Petrus Gyllius or Gillius (or Pierre Gilles) (1490–1555) was a French natural scientist, topographer and translator.

Gilles was born in Albi, southern France. A great traveller, he studied the Mediterranean and Orient, producing such works as De Topographia Constantinopoleos et de illius antiquitatibus libri IV, Cosmæ Indopleutes and De Bosphoro Thracio libri III, in which he provided the first written account of the Bosphorus, in Latin, as well as a book about the fish of the Mediterranean. Sent by King Francis I of France to Constantinople in 1544-47 to find ancient manuscripts, he discovered a manuscript of the geographical work of Dionysius of Byzantium and wrote a Latin paraphrase of it. Most of his books were published after his death by his nephew. In 1533 he also translated Claudius Aelianus.

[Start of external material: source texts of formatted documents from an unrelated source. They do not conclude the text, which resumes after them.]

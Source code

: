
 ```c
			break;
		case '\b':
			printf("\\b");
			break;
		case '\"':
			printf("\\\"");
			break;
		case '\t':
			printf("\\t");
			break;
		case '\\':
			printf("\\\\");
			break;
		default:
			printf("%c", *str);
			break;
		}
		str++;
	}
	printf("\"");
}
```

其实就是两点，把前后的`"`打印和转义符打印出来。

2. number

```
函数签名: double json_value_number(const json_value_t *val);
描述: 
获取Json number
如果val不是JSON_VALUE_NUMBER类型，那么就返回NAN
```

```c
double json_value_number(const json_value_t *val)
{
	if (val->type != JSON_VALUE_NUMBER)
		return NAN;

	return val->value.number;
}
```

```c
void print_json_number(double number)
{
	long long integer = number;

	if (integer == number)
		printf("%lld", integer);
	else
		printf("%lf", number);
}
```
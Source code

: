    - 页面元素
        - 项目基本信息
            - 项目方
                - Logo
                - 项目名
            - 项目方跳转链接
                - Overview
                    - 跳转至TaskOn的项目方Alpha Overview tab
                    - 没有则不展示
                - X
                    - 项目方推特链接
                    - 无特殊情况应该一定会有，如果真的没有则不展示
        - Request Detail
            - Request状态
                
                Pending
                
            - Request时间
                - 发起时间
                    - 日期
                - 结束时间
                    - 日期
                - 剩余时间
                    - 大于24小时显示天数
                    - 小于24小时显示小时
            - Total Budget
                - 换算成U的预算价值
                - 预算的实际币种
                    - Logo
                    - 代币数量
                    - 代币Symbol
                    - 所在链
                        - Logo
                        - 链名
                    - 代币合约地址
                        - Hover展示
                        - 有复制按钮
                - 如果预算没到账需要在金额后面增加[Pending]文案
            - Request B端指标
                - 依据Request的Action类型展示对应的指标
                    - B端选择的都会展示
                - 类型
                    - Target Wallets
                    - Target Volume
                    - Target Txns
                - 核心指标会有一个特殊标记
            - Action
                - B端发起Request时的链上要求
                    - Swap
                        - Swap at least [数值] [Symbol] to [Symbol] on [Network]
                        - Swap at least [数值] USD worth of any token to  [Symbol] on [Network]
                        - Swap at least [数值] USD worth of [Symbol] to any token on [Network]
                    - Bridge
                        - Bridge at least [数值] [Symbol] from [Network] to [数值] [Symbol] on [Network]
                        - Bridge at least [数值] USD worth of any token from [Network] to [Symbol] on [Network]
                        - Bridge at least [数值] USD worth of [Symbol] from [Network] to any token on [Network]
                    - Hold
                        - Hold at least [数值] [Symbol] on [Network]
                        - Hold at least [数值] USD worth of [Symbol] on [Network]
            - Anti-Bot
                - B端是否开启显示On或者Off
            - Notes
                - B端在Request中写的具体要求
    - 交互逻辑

He died of malaria in Rome while accompanying his patron, Cardinal Georges d'Armagnac.

It is stated that Guillaume-Joseph Grelot continued his work in the 17th-century, publishing his own book in 1680.

==Representation in fiction==
As Pierre Gilles, Petrus Gyllius plays a small but significant role in Pawn in Frankincense, the fourth volume in the historical fiction series, The Lymond Chronicles, by Dorothy Dunnett.